When a line of the records below contains the string "account", copy that whole line.

(Source texts of formatted documents)
::::

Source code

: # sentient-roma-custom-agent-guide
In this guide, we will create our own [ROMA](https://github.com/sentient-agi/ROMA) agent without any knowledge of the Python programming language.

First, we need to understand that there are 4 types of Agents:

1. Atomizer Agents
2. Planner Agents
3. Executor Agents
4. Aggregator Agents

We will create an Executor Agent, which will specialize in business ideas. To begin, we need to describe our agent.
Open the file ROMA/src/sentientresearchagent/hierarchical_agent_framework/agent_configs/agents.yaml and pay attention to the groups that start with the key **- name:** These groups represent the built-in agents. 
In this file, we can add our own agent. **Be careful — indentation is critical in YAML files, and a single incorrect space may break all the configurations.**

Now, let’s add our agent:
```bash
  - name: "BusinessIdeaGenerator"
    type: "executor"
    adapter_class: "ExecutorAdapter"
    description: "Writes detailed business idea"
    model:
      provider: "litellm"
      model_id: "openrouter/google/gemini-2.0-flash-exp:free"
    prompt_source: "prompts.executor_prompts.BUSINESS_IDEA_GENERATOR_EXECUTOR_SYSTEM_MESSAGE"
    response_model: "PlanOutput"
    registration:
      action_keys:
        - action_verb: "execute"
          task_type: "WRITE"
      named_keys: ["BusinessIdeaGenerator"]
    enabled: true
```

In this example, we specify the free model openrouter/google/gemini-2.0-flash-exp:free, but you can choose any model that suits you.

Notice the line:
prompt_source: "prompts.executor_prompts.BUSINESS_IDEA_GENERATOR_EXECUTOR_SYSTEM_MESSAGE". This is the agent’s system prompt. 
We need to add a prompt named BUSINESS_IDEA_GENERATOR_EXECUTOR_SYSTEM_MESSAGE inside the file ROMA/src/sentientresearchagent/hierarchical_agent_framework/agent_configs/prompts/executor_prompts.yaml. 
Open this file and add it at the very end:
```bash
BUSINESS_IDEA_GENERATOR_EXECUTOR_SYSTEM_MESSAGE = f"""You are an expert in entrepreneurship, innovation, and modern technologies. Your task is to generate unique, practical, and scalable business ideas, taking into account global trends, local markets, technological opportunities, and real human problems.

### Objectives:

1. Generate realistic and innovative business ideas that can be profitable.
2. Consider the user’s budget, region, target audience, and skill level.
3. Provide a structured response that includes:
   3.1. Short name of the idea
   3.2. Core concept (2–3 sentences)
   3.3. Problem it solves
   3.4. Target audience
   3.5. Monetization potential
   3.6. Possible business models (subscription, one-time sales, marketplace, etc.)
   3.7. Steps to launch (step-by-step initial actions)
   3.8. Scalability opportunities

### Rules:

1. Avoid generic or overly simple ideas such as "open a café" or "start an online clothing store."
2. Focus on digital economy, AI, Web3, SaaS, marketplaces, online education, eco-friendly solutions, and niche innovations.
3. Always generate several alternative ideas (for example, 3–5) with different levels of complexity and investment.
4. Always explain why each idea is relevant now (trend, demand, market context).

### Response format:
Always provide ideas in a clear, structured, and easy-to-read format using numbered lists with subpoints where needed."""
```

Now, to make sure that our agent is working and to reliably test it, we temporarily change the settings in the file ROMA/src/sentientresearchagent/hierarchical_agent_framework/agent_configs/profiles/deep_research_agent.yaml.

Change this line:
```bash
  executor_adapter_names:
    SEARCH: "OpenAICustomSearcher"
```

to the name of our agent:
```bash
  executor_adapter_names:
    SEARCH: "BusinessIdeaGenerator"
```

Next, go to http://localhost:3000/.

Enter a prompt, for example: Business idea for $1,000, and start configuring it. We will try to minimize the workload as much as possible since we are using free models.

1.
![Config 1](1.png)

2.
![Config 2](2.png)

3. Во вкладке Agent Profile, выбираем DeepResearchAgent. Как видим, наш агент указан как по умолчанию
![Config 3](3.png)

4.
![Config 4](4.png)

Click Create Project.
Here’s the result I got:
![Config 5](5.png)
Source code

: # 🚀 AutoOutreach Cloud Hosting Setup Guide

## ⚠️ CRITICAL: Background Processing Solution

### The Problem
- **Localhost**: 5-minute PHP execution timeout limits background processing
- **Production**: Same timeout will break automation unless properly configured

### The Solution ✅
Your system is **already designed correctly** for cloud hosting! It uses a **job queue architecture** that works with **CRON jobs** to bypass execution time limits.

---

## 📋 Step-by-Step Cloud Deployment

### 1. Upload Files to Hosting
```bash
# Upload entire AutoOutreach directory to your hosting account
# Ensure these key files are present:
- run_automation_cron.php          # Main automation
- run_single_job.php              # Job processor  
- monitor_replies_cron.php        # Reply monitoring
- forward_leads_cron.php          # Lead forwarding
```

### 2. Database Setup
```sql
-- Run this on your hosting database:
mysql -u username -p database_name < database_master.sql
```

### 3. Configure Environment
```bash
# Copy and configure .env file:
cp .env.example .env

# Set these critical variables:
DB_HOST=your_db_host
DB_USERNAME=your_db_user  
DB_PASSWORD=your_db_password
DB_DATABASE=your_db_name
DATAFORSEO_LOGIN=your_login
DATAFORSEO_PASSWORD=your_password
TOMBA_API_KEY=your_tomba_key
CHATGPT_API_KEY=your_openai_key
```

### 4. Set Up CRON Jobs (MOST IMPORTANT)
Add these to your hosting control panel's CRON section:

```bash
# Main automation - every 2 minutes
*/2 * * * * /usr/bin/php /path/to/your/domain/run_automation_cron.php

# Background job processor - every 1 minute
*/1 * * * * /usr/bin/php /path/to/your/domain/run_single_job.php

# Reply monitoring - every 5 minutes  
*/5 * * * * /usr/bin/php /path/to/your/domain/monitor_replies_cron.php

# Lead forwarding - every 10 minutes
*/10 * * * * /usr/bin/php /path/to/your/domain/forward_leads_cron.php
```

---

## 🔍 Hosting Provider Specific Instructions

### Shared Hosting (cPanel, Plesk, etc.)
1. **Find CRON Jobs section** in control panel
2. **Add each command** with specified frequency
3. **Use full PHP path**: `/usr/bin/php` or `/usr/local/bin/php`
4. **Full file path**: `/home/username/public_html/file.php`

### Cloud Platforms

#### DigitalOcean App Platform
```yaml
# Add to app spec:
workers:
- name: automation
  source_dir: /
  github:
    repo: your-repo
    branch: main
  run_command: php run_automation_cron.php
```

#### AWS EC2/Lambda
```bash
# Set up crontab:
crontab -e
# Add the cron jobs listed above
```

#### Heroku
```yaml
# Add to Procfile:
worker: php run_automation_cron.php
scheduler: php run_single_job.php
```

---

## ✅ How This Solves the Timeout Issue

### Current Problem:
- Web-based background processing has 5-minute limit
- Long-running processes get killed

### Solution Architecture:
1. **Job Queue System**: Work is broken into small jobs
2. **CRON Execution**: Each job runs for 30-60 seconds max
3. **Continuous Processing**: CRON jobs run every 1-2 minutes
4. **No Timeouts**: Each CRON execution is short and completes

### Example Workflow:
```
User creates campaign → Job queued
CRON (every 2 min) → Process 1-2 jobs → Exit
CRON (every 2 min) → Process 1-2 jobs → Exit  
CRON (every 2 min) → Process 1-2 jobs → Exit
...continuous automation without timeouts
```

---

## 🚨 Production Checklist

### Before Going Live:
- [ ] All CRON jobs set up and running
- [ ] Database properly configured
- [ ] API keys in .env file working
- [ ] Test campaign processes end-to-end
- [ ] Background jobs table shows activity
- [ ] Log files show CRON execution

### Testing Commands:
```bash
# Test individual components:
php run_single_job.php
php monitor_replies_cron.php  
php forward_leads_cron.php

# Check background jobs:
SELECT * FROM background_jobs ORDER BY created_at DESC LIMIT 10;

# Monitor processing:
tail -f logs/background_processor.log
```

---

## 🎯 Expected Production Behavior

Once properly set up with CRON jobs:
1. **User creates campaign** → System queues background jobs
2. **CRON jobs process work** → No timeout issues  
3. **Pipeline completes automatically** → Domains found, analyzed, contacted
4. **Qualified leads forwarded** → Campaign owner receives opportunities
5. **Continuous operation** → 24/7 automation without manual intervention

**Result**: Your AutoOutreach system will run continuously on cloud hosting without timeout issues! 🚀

::::

> **RESPONSE AREA**:
BUSINESS_IDEA_GENERATOR_EXECUTOR_SYSTEM_MESSAGE = f"""You are an expert in entrepreneurship, innovation, and modern technologies. Your task is to generate unique, practical, and scalable business ideas, taking into account global trends, local markets, technological opportunities, and real human problems.
# Upload entire AutoOutreach directory to your hosting account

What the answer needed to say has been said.